12 Jul 2007 15:04
Even more significantly, the battle fought throughout the early and mid 1990s over the question of whether strong encryption should continue to be restricted as a military weapon came to an end. Partly, that was due to the fact that technology such as PGP — software designed to encrypt personal email — had escaped onto the internet for public download. Partly, it was due to widespread acceptance that the peacetime need for strong cryptography in applications such as electronic commerce was too great to continue to block its export, or continue squabbling over facilitating government access via key escrow.
The second edition recounts the history of these changes in detail. Obviously, most of this history is American. But for British readers it's still important, because UK policy on these security matters has largely followed the US's lead. The debates over the provisions of the UK's 2000 Regulation of Investigatory Powers Act (RIPA) therefore make their appearance, although when the book went to press the details of the rules hadn't yet been published — that took until last week.
Whitfield Diffie is, of course, the Diffie in the Diffie-Hellman key exchange, the research insight that established public key cryptography — you use the results of that research every time you connect securely to a Web site to commit an act of ecommerce. Susan Landau is a leading researcher specialising in privacy and security topics, and may be best known recently for work she did exposing the serious consequences for internet design of requiring that VoIP services comply with CALEA. Both work at Sun Microsystems, and both are concerned with balancing legitimate government interests in security with the checks necessary to ensure government powers are not abused.

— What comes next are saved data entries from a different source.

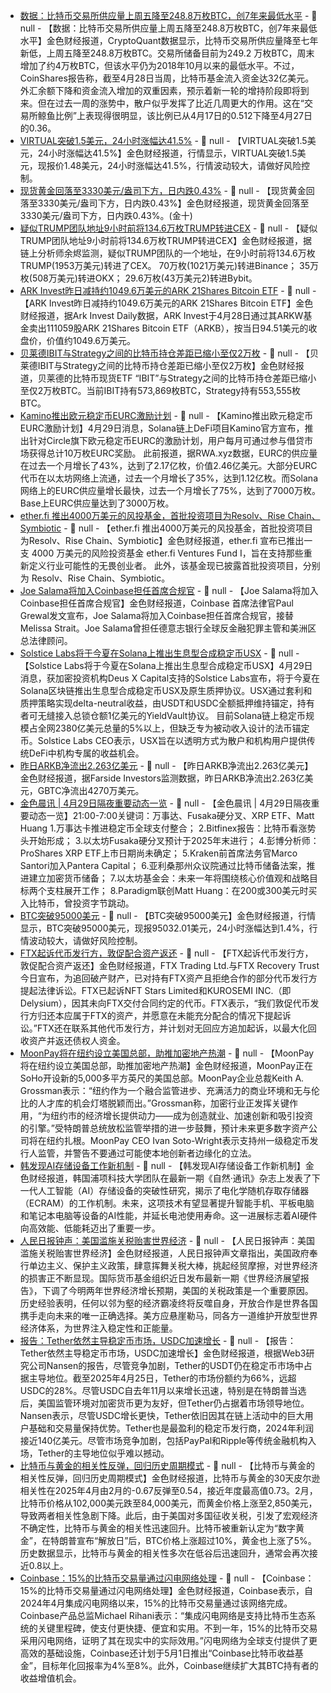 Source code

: - [数据：比特币交易所供应量上周五降至248.8万枚BTC，创7年来最低水平](https://decrypt.co/316734/bitcoin-exchange-supply-reaches-7-year-low-as-traders-hunker-down) - 📰 null - 【数据：比特币交易所供应量上周五降至248.8万枚BTC，创7年来最低水平】金色财经报道，CryptoQuant数据显示，比特币交易所供应量降至七年新低，上周五降至248.8万枚BTC。交易所储备目前为249.2 万枚BTC，周末增加了约4万枚BTC，但该水平仍为2018年10月以来的最低水平。不过，CoinShares报告称，截至4月28日当周，比特币基金流入资金达32亿美元。外汇余额下降和资金流入增加的双重因素，预示着新一轮的增持阶段即将到来。但在过去一周的涨势中，散户似乎发挥了比近几周更大的作用。这在“交易所鲸鱼比例”上表现得很明显，该比例已从4月17日的0.512下降至4月27日的0.36。
- [VIRTUAL突破1.5美元，24小时涨幅达41.5%](https://www.coingecko.com/zh/%E6%95%B0%E5%AD%97%E8%B4%A7%E5%B8%81/virtual-protocol) - 📰 null - 【VIRTUAL突破1.5美元，24小时涨幅达41.5%】金色财经报道，行情显示，VIRTUAL突破1.5美元，现报价1.48美元，24小时涨幅达41.5%，行情波动较大，请做好风险控制。
- [现货黄金回落至3330美元/盎司下方，日内跌0.43%]() - 📰 null - 【现货黄金回落至3330美元/盎司下方，日内跌0.43%】金色财经报道，现货黄金回落至3330美元/盎司下方，日内跌0.43%。(金十)
- [疑似TRUMP团队地址9小时前将134.6万枚TRUMP转进CEX](https://x.com/EmberCN/status/1917018617226662033) - 📰 null - 【疑似TRUMP团队地址9小时前将134.6万枚TRUMP转进CEX】金色财经报道，据链上分析师余烬监测，疑似TRUMP团队的一个地址，在9小时前将134.6万枚TRUMP(1953万美元)转进了CEX。 
70万枚(1021万美元)转进Binance； 
35万枚(508万美元)转进OKX； 
29.6万枚(43万美元2)转进Bybit。
- [ARK Invest昨日减持约1049.6万美元的ARK 21Shares Bitcoin ETF](https://x.com/ArkkDaily/status/1917009053038821723) - 📰 null - 【ARK Invest昨日减持约1049.6万美元的ARK 21Shares Bitcoin ETF】金色财经报道，据Ark Invest Daily数据，ARK Invest于4月28日通过其ARKW基金卖出111059股ARK 21Shares Bitcoin ETF（ARKB），按当日94.51美元的收盘价，价值约1049.6万美元。
- [贝莱德IBIT与Strategy之间的比特币持仓差距已缩小至仅2万枚](https://x.com/Cointelegraph/status/1917013661958234527) - 📰 null - 【贝莱德IBIT与Strategy之间的比特币持仓差距已缩小至仅2万枚】金色财经报道，贝莱德的比特币现货ETF “IBIT”与Strategy之间的比特币持仓差距已缩小至仅2万枚BTC。当前IBIT持有573,869枚BTC，Strategy持有553,555枚BTC。
- [Kamino推出欧元稳定币EURC激励计划](https://x.com/KaminoFinance/status/1916958683629580305) - 📰 null - 【Kamino推出欧元稳定币EURC激励计划】4月29日消息，Solana链上DeFi项目Kamino官方宣布，推出针对Circle旗下欧元稳定币EURC的激励计划，用户每月可通过参与借贷市场获得总计10万枚EURC奖励。 
此前报道，据RWA.xyz数据，EURC的供应量在过去一个月增长了43%，达到了2.17亿枚，价值2.46亿美元。大部分EURC代币在以太坊网络上流通，过去一个月增长了35%，达到1.12亿枚。而Solana网络上的EURC供应量增长最快，过去一个月增长了75%，达到了7000万枚。Base上EURC供应量达到了3000万枚。
- [ether.fi 推出4000万美元的风投基金，首批投资项目为Resolv、Rise Chain、Symbiotic](https://x.com/etherfi_VC/status/1916907447450800243) - 📰 null - 【ether.fi 推出4000万美元的风投基金，首批投资项目为Resolv、Rise Chain、Symbiotic】金色财经报道，ether.fi  宣布已推出一支 4000 万美元的风险投资基金 ether.fi  Ventures Fund I，旨在支持那些重新定义行业可能性的无畏创业者。 
此外，该基金现已披露首批投资项目，分别为 Resolv、Rise Chain、Symbiotic。
- [Joe Salama将加入Coinbase担任首席合规官](https://x.com/iampaulgrewal/status/1916920725937787199) - 📰 null - 【Joe Salama将加入Coinbase担任首席合规官】金色财经报道，Coinbase 首席法律官Paul Grewal发文宣布，Joe Salama将加入Coinbase担任首席合规官，接替Melissa Strait。Joe Salama曾担任德意志银行全球反金融犯罪主管和美洲区总法律顾问。
- [Solstice Labs将于今夏在Solana上推出生息型合成稳定币USX](https://www.theblock.co/post/352212/solstice-labs-to-launch-yield-bearing-stablecoin-usx-on-solana-in-summer-2025) - 📰 null - 【Solstice Labs将于今夏在Solana上推出生息型合成稳定币USX】4月29日消息，获加密投资机构Deus X Capital支持的Solstice Labs宣布，将于今夏在Solana区块链推出生息型合成稳定币USX及原生质押协议。USX通过套利和质押策略实现delta-neutral收益，由USDT和USDC全额抵押维持锚定，持有者可无缝接入总锁仓额1亿美元的YieldVault协议。 
目前Solana链上稳定币规模占全网2380亿美元总量的5%以上，但缺乏专为被动收入设计的法币锚定币。Solstice Labs CEO表示，USX旨在以透明方式为散户和机构用户提供传统DeFi中机构专属的收益机会。
- [昨日ARKB净流出2.263亿美元](https://farside.co.uk/btc/) - 📰 null - 【昨日ARKB净流出2.263亿美元】金色财经报道，据Farside Investors监测数据，昨日ARKB净流出2.263亿美元，GBTC净流出4270万美元。
- [金色晨讯 | 4月29日隔夜重要动态一览]() - 📰 null - 【金色晨讯 | 4月29日隔夜重要动态一览】21:00-7:00关键词：万事达、Fusaka硬分叉、XRP ETF、Matt Huang 
1.万事达卡推进稳定币全球支付整合； 
2.Bitfinex报告：比特币看涨势头开始形成； 
3.以太坊Fusaka硬分叉预计于2025年末进行； 
4.彭博分析师：ProShares XRP ETF上市日期尚未确定； 
5.Kraken前首席法务官Marco Santori加入Pantera Capital； 
6.亚利桑那州众议院通过比特币储备法案，推进建立加密货币储备； 
7.以太坊基金会：未来一年将围绕核心价值观和战略目标两个支柱展开工作； 
8.Paradigm联创Matt Huang：在200或300美元时买入比特币，曾投资字节跳动。
- [BTC突破95000美元]() - 📰 null - 【BTC突破95000美元】金色财经报道，行情显示，BTC突破95000美元，现报95032.01美元，24小时涨幅达到1.4%，行情波动较大，请做好风险控制。
- [FTX起诉代币发行方，敦促配合资产返还](https://www.prnewswire.com/news-releases/ftx-commences-legal-action-to-ensure-the-return-of-tokens-and-coins-302440337.html?tc=eml_cleartime) - 📰 null - 【FTX起诉代币发行方，敦促配合资产返还】金色财经报道，FTX Trading Ltd.与FTX Recovery Trust今日宣布，为追回破产财产，已对持有FTX资产且拒绝合作的部分代币发行方提起法律诉讼。FTX已起诉NFT Stars Limited和KUROSEMI INC.（即Delysium），因其未向FTX交付合同约定的代币。FTX表示，“我们敦促代币发行方归还本应属于FTX的资产，并愿意在未能充分配合的情况下提起诉讼。”FTX还在联系其他代币发行方，并计划对无回应方追加起诉，以最大化回收资产并返还债权人资金。
- [MoonPay将在纽约设立美国总部，助推加密地产热潮](https://nypost.com/2025/04/28/business/moonpay-to-put-down-roots-in-nyc-with-new-us-headquarters-leading-to-predicted-crypto-real-estate-boom/) - 📰 null - 【MoonPay将在纽约设立美国总部，助推加密地产热潮】金色财经报道，MoonPay正在SoHo开设新的5,000多平方英尺的美国总部。MoonPay企业总裁Keith A. Grossman表示：“纽约作为一个融合监管进步、充满活力的商业环境和无与伦比的人才库的机会灯塔脱颖而出。”Grossman称，加密行业正发挥关键作用，“为纽约市的经济增长提供动力——成为创造就业、加速创新和吸引投资的引擎。”受特朗普总统放松监管举措的进一步鼓舞，预计未来更多数字资产公司将在纽约扎根。MoonPay CEO Ivan Soto-Wright表示支持州一级稳定币发行人监管，并警告不要通过可能使本地创新者边缘化的立法。
- [韩发现AI存储设备工作新机制](https://www.cls.cn/detail/2018371) - 📰 null - 【韩发现AI存储设备工作新机制】金色财经报道，韩国浦项科技大学团队在最新一期《自然·通讯》杂志上发表了下一代人工智能（AI）存储设备的突破性研究，揭示了电化学随机存取存储器（ECRAM）的工作机制。未来，这项技术有望显著提升智能手机、平板电脑和笔记本电脑等设备的AI性能，并延长电池使用寿命。这一进展标志着AI硬件向高效能、低能耗迈出了重要一步。
- [人民日报钟声：美国滥施关税贻害世界经济](https://www.cls.cn/detail/2018379) - 📰 null - 【人民日报钟声：美国滥施关税贻害世界经济】金色财经报道，人民日报钟声文章指出，美国政府奉行单边主义、保护主义政策，肆意挥舞关税大棒，挑起经贸摩擦，对世界经济的损害正不断显现。国际货币基金组织近日发布最新一期《世界经济展望报告》，下调了今明两年世界经济增长预期，美国的关税政策是一个重要原因。历史经验表明，任何以邻为壑的经济霸凌终将反噬自身，开放合作是世界各国携手走向未来的唯一正确选择。美方应悬崖勒马，同各方一道维护开放型世界经济体系，为世界注入稳定性和正能量。
- [报告：Tether依然主导稳定币市场，USDC加速增长](https://cointelegraph.com/news/tether-still-dominant-despite-competition-nansen) - 📰 null - 【报告：Tether依然主导稳定币市场，USDC加速增长】金色财经报道，根据Web3研究公司Nansen的报告，尽管竞争加剧，Tether的USDT仍在稳定币市场中占据主导地位。截至2025年4月25日，Tether的市场份额约为66%，远超USDC的28%。尽管USDC自去年11月以来增长迅速，特别是在特朗普当选后，美国监管环境对加密货币更为友好，但Tether仍占据着市场领导地位。Nansen表示，尽管USDC增长更快，Tether依旧因其在链上活动中的巨大用户基础和交易量保持优势。Tether也是最盈利的稳定币发行商，2024年利润接近140亿美元。尽管市场竞争加剧，包括PayPal和Ripple等传统金融机构入场，Tether的主导地位似乎难以撼动。
- [比特币与黄金的相关性反弹，回归历史周期模式](https://www.theblock.co/post/352245/btc-gold-correlation-rebounds-sharply-after-februarys-decoupling-collapse-echoing-historic-cycles) - 📰 null - 【比特币与黄金的相关性反弹，回归历史周期模式】金色财经报道，比特币与黄金的30天皮尔逊相关性在2025年4月由2月的-0.67反弹至0.54，接近年度最高值0.73。2月，比特币价格从102,000美元跌至84,000美元，而黄金价格上涨至2,850美元，导致两者相关性急剧下降。此后，由于美国对多国征收关税，引发了宏观经济不确定性，比特币与黄金的相关性迅速回升。比特币被重新认定为“数字黄金”，在特朗普宣布“解放日”后，BTC价格上涨超过10%，黄金也上涨了5%。历史数据显示，比特币与黄金的相关性多次在低谷后迅速回升，通常会再次接近0.8以上。
- [Coinbase：15%的比特币交易量通过闪电网络处理](https://www.theblock.co/post/352241/lightning-network-facilitates-15-of-coinbases-bitcoin-transaction-volume-firm-says) - 📰 null - 【Coinbase：15%的比特币交易量通过闪电网络处理】金色财经报道，Coinbase表示，自2024年4月集成闪电网络以来，15%的比特币交易量通过该网络完成。Coinbase产品总监Michael Rihani表示：“集成闪电网络是支持比特币生态系统的关键里程碑，使支付更快捷、便宜和实用。不到一年，15%的比特币交易采用闪电网络，证明了其在现实中的实际效用。”闪电网络为全球支付提供了更高效的基础设施，Coinbase还计划于5月1日推出“Coinbase比特币收益基金”，目标年化回报率为4%至8%。此外，Coinbase继续扩大其BTC持有者的收益增值机会。
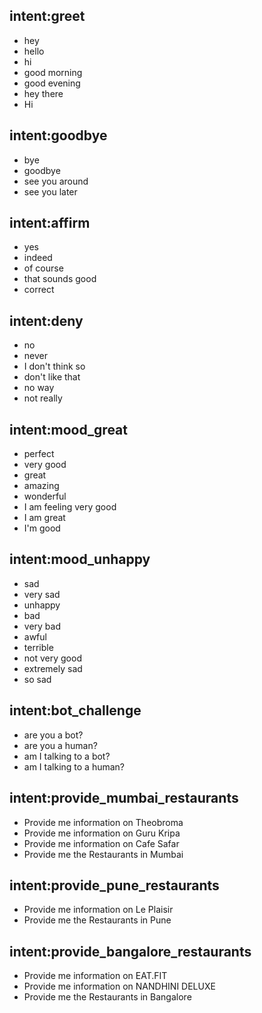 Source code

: ## intent:greet
- hey
- hello
- hi
- good morning
- good evening
- hey there
- Hi

## intent:goodbye
- bye
- goodbye
- see you around
- see you later

## intent:affirm
- yes
- indeed
- of course
- that sounds good
- correct

## intent:deny
- no
- never
- I don't think so
- don't like that
- no way
- not really

## intent:mood_great
- perfect
- very good
- great
- amazing
- wonderful
- I am feeling very good
- I am great
- I'm good

## intent:mood_unhappy
- sad
- very sad
- unhappy
- bad
- very bad
- awful
- terrible
- not very good
- extremely sad
- so sad

## intent:bot_challenge
- are you a bot?
- are you a human?
- am I talking to a bot?
- am I talking to a human?

## intent:provide_mumbai_restaurants
- Provide me information on Theobroma
- Provide me information on Guru Kripa
- Provide me information on Cafe Safar
- Provide me the Restaurants in Mumbai

## intent:provide_pune_restaurants
- Provide me information on Le Plaisir
- Provide me the Restaurants in Pune

## intent:provide_bangalore_restaurants
- Provide me information on EAT.FIT
- Provide me information on NANDHINI DELUXE
- Provide me the Restaurants in Bangalore
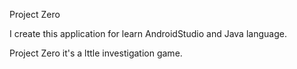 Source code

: Project Zero

I create this application for learn AndroidStudio and Java language. 

Project Zero it's a lttle investigation game.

In today's world, that often means giving users the technology they need to protect themselves. This new edition of Privacy on the Line therefore also talks about anonymising technology such as TOR (for 'the onion router'). Yet it seems that in general promulgating cryptographic products is a hard road to follow. The US government failed with the Clipper Chip in the mid 1990s. Many companies have tried and failed to gain acceptance for electronic cash. Other companies have tried and failed to make a commercial success of privacy protection products. It is ironic, Landau and Diffie note, that the only really successful encryption-based security products are SSL, the Secure Sockets Layer that protects credit card information in transit; the cryptographic software that protects GSM conversations; and digital rights management systems.
But of course the biggest change since the first edition is the 9/11 attacks and the advent of the War on Terror, which seem to justify almost any amount of government snooping. Landau and Diffie examine what research exists and take a different tack: since we may not be able to prevent all attacks, perhaps we should focus instead on building systems that can recover from them.